Yani Üstad Hazretlerinin 1926 yılında “istihracı gaybi” yani gaybi haberlerden anlam çıkarmak ve “hiss-i kabl-el vukuu” yani bir olayı olmadan önce hissetme duygusu olarak haber verdiği hadiseler aynen gerçekleşmiştir. Yani o devletlerin bize musallat ettikleri reis o tarihte dünyayı terk etmiştir. Bediüzaman Hazretleri der ki:

“O istihracın gösterdiği aynı tarihte, o rejimin müessisi ve başı dünyadan göçtü, darbesini yedi. Ve aynı senede, perde altında bilinmeyen ve küre-i arzın ekserini ve nev’-i beşerin kısm-ı a’zamını istibdadı altına alan bir müdhiş cereyanın düğümü ve düğmesi ve manen binler başından bir başı ve en müdhişi olan o göçüp giden adam, tokat yediği aynı zamanda, daha sene tamam olmadan, o müdhiş cereyanın bütün başları ve tarafdarları öyle semavî müdhiş tokatlara ve şiddetli fırtınalı musibetlere tutulmaya başladılar; kıyamete kadar azabını çekecekler ve çekiyorlar. Ve edyan-ı semaviyeye ve İslâmiyet’e ettikleri cinayetlerin cezasını, çok geniş bir dairede gördüler ve görüyorlar. Mimsiz medeniyetin pisliği ile dünyayı mülevves ettikleri için, aynı istihracın gösterdiği tarihte, o mimsiz medeniyetin başına da öyle bir semavî tokat indi ki, en karanlık vahşetten daha aşağı indirdi.” Kastamonu Lahikası sh: 87

Kastamonu Lahikasında yer alan bu mektupta yer alan ifadeye göre İslama ihanet eden ve semavi dinlerin tümüne ihanet eden o İslam düşmanları 1926 dan sonra oniki, onüç, ondört ve onaltı sene sonra yani 1938 de başlayan tokat yemeleri onüç sene yani 1939 da İkinci Dünya Harbini başlarında patlaması ve başlarına bombaların yağması, ondört sene yani 1940’a kadar, ta onaltı sene yani 1942 ye kadar devam etmiştir. Bu gün dahi İkinci Dünya Harbinin etkileri devam etmektedir.

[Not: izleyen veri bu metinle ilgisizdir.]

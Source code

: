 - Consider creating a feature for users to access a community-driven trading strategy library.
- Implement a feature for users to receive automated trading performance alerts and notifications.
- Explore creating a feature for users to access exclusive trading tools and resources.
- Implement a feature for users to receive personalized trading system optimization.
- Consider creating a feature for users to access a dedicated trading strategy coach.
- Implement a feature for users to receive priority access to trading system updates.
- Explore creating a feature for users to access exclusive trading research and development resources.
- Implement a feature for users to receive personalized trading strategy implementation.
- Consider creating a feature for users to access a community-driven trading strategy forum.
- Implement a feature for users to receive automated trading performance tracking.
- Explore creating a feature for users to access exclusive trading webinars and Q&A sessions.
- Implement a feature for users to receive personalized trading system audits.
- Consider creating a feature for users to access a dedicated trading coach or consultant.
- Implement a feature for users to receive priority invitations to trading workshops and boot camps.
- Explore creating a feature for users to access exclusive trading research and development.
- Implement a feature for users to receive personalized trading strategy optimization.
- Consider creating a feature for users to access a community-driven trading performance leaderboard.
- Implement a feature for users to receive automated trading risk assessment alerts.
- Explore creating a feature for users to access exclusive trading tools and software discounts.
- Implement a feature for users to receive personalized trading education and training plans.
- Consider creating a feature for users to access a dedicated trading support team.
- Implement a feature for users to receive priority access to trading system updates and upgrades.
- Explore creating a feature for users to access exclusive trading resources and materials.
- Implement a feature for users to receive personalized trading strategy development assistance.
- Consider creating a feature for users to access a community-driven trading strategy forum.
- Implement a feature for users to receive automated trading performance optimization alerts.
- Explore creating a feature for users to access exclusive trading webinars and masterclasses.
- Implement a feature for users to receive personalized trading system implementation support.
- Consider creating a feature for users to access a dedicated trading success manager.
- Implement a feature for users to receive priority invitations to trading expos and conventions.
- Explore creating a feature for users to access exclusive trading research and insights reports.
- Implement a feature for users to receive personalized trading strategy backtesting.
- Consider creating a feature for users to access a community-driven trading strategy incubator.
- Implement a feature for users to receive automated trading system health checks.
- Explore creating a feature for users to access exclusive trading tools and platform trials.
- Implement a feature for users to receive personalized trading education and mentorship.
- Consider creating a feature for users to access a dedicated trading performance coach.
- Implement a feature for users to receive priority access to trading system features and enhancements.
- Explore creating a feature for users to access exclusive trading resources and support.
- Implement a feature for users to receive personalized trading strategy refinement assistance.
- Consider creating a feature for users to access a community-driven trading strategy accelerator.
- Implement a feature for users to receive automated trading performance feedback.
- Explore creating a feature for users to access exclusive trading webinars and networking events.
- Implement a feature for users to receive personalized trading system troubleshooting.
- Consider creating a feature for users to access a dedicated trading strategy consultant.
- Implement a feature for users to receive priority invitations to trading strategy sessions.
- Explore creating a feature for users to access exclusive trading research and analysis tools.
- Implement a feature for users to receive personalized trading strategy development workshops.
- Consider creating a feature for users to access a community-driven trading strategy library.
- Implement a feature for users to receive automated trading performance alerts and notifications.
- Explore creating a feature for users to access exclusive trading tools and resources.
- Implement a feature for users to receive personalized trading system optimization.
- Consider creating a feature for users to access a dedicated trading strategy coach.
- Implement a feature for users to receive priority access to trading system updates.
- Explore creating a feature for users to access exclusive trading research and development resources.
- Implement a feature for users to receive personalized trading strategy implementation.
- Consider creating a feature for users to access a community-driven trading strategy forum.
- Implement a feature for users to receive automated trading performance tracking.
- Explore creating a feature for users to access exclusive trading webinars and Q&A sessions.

Üstad Bediüzzaman Hazretleri hem memleketimizdeki hem dünyadaki dinsizlik cereyanlarının ortak hareket ettiklerini her vesile ile nazara verir. Tokat yemeleri de paralellik arzetmektedir.

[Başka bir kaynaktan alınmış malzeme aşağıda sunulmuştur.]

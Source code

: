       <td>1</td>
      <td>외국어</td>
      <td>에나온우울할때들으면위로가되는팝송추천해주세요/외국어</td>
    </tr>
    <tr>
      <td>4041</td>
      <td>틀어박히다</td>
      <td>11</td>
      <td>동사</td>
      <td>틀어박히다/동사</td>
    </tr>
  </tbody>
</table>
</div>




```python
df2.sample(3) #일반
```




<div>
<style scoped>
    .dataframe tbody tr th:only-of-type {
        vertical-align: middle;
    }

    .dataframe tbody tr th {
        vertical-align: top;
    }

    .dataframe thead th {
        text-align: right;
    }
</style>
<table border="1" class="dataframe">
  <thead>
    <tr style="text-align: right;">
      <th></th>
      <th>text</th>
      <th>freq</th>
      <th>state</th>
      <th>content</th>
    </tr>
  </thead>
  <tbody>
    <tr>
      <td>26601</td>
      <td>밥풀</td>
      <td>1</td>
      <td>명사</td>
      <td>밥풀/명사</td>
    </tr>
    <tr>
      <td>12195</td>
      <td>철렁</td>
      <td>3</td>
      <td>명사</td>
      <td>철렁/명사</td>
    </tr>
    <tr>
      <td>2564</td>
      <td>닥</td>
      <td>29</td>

Bediüzzaman Hazretleri bu “Sırr-ı İnna A’tayna Risalesi”den hem Kastamonu Lahikasında, hem de Emirdağ Lahikasında bahsettiği ve konulardan haber verdiği halde şu gelen hatırlatmayı da yapar ve der ki:

Ben, tevilimle bu büyük daireyi yalnız küçükte tatbik ettiğim gibi, evvelki “nur” meselesinde de bilâkis küçük daireyi ve sırf imanî hadise-i Nuriyeyi pek geniş daire-i siyasiyede tevilimle mânâ vermiştim. Onun için, sırr-ı اَعْطَيْنَا اِنَّۤا yı herkes birden anlamaz. Hem şahsî isimleri böyle mesail-i ilmiyeye girmemek lâzım olduğundan, o risale hattâ on üç seneden beri elime geçmediğinde isabet var; kardeşlerim dahi onu merak etmesinler. Biri eğer çok merak etse, o sırr-ı اِنَّۤا اَعْطَيْنَا nın başında “Şimdiki saniyen” ile başlayan fıkrayı ve Lâhikada geçen aynı meseleye dair fıkrayı okumak lâzımdır; yoksa hiç bakmasın.

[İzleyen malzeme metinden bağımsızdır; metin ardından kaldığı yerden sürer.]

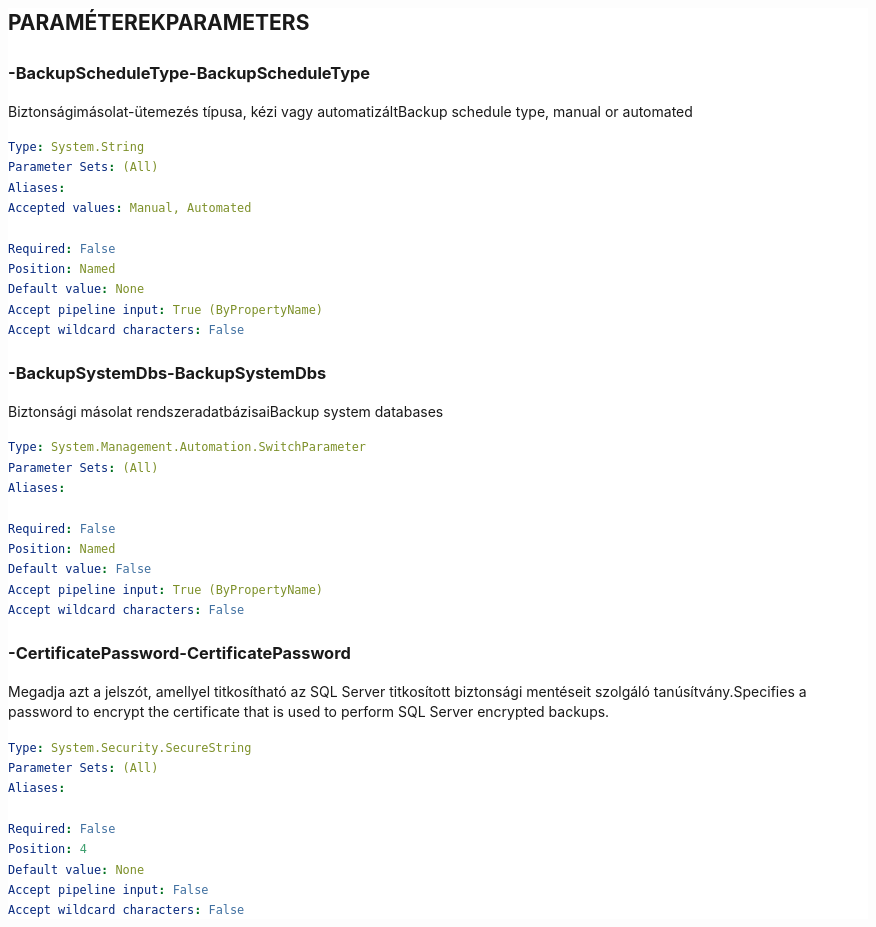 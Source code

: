## <span data-ttu-id="00af9-126">PARAMÉTEREK</span><span class="sxs-lookup"><span data-stu-id="00af9-126">PARAMETERS</span></span>

### <span data-ttu-id="00af9-127">-BackupScheduleType</span><span class="sxs-lookup"><span data-stu-id="00af9-127">-BackupScheduleType</span></span>
<span data-ttu-id="00af9-128">Biztonságimásolat-ütemezés típusa, kézi vagy automatizált</span><span class="sxs-lookup"><span data-stu-id="00af9-128">Backup schedule type, manual or automated</span></span>

```yaml
Type: System.String
Parameter Sets: (All)
Aliases:
Accepted values: Manual, Automated

Required: False
Position: Named
Default value: None
Accept pipeline input: True (ByPropertyName)
Accept wildcard characters: False
```

### <span data-ttu-id="00af9-129">-BackupSystemDbs</span><span class="sxs-lookup"><span data-stu-id="00af9-129">-BackupSystemDbs</span></span>
<span data-ttu-id="00af9-130">Biztonsági másolat rendszeradatbázisai</span><span class="sxs-lookup"><span data-stu-id="00af9-130">Backup system databases</span></span>

```yaml
Type: System.Management.Automation.SwitchParameter
Parameter Sets: (All)
Aliases:

Required: False
Position: Named
Default value: False
Accept pipeline input: True (ByPropertyName)
Accept wildcard characters: False
```

### <span data-ttu-id="00af9-131">-CertificatePassword</span><span class="sxs-lookup"><span data-stu-id="00af9-131">-CertificatePassword</span></span>
<span data-ttu-id="00af9-132">Megadja azt a jelszót, amellyel titkosítható az SQL Server titkosított biztonsági mentéseit szolgáló tanúsítvány.</span><span class="sxs-lookup"><span data-stu-id="00af9-132">Specifies a password to encrypt the certificate that is used to perform SQL Server encrypted backups.</span></span>

```yaml
Type: System.Security.SecureString
Parameter Sets: (All)
Aliases:

Required: False
Position: 4
Default value: None
Accept pipeline input: False
Accept wildcard characters: False
```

O ikinci Harb-i Umumî ve o dehşetli şahsın dünyadan gitmesiyle ve şimdi de onun mesleği geri çekilmesi ve bir kısmı o mesleğin aksine din lehinde resmen çalışması ve ehl-i imanın istibdad-ı mutlakadan bir derece kurtulması ve az bir tevil ile o risaleciğin verdikleri haber aynı tarihlerde vuku bulması, o sûrenin bir lem’a-i i’câzıdır. Fakat heyecanlı tevillerim perde çekmişti; hakikat gizlenmiş.” (Emirdağ Lahikası-l sh: 209)

İslama ihanet edenlerin hem memleketimizde hem geniş dairede tokat yemeleri ve hakimiyetlerini muhafaza edememeleri neticesinde dine tavizler vermeye başlamaları bu tarihlerden sonraya raslamaktadır.

Bu gelen lahika mektubunda da “mahrem Sırr-ı İnna A’tayna’da” daki hakikatlerin özet olarak kalbe ihtar edildiğini yani hatırlatıldığını beyan ederek bazı talebelerine gönderildiğini şöyle ifade eder:

“Sizlerin buraya gelen mektublarınız, kısmen tensîkla Lâhika’ya dercediliyor. Size bu defa mahrem Sırr-ı İnna A’tayna’da istihrac-ı gaybîdeki mücmel hakikata dair birden kalbe ihtar edilen bir fıkra ile Tesettür Risalesi’ne haşiye gönderiyoruz.” (Kastamonu Lahikası sh: 86)

Netice:

Bediüzzaman Hazretleri 1936-1943 yılları arasında bulunmuştur. Bu yıllar din aleyhine dehşetli yıllardır. Fakat malum şahısların da cebbarane ömürlerinin sonlarıdır. Her ne kadar din aleytarlığı devam etse de, hadislerde haber verilen ahirzamanın din düşmanı şahısların tek başıyla gösterdikleri istibdad ve faaliyetin de sonlarıdır. Ondan sonraki devrelerde gösterilen icraatlar kısmen “hulul” tarzıyladır ve kısmen de dine ve dindarlara tavizler vermek şeklinde olmuştur. Veya öyle olmak mecburiyetinde kalmışlardır. Bu devreler Üstad Bediüzzaman ve Nur Talebelerinin manevi mücahedenin en şiddetli tarihleridir. Zaten Kastamonu hayatı Denizli hapsiyle neticelenmiştir. O zamanlardaki bu mücahedelerdir ki, hamdolsun bu günleri göstermiştir. İnşaallah daha da gösterecektir.

Kontrol et

Siyasetten Uzak Durmak Düsturu

HAKİKİ NUR TALEBESİ HAKLI TARAFA DOST OLUR Üstad Bediüzzaman Hazretleri Demokrat Partiye destek vermiştir. Fakat …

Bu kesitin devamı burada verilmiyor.